Give an exact copy of the line that has "3. Go to **models**" and of every line below it, through the last, with nothing else.

+ + +

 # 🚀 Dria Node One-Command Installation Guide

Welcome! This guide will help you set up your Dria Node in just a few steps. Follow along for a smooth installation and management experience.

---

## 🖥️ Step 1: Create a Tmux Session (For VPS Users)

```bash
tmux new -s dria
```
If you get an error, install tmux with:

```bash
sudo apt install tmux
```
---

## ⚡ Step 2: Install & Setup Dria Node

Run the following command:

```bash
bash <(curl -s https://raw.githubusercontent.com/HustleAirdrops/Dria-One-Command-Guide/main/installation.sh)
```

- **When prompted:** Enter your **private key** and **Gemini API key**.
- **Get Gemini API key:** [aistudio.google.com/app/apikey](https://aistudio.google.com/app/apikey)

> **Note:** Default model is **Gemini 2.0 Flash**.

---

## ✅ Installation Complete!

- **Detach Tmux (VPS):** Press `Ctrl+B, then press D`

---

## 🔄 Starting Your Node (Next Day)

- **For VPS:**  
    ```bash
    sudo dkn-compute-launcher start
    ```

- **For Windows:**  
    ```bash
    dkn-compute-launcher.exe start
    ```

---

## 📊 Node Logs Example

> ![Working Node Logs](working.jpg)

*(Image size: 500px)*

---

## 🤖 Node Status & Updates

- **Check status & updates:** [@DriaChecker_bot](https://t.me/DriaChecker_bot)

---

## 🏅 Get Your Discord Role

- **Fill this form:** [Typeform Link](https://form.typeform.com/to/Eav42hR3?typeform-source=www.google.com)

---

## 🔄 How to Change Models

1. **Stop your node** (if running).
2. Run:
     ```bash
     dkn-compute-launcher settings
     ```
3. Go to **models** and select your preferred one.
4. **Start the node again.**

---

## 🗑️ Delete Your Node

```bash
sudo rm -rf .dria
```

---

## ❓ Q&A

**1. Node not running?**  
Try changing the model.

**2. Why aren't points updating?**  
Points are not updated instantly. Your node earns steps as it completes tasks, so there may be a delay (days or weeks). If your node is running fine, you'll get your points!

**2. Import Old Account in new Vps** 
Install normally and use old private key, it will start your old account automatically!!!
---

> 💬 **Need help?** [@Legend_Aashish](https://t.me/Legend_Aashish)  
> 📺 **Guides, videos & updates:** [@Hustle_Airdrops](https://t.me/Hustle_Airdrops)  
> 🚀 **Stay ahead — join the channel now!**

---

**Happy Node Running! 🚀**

+ + +

Answer to this problem |
3. Go to **models** and select your preferred one.
4. **Start the node again.**

---

## 🗑️ Delete Your Node

```bash
sudo rm -rf .dria
```

---

## ❓ Q&A

**1. Node not running?**  
Try changing the model.

**2. Why aren't points updating?**  
Points are not updated instantly. Your node earns steps as it completes tasks, so there may be a delay (days or weeks). If your node is running fine, you'll get your points!

**2. Import Old Account in new Vps** 
Install normally and use old private key, it will start your old account automatically!!!
---

> 💬 **Need help?** [@Legend_Aashish](https://t.me/Legend_Aashish)  
> 📺 **Guides, videos & updates:** [@Hustle_Airdrops](https://t.me/Hustle_Airdrops)  
> 🚀 **Stay ahead — join the channel now!**

---

**Happy Node Running! 🚀**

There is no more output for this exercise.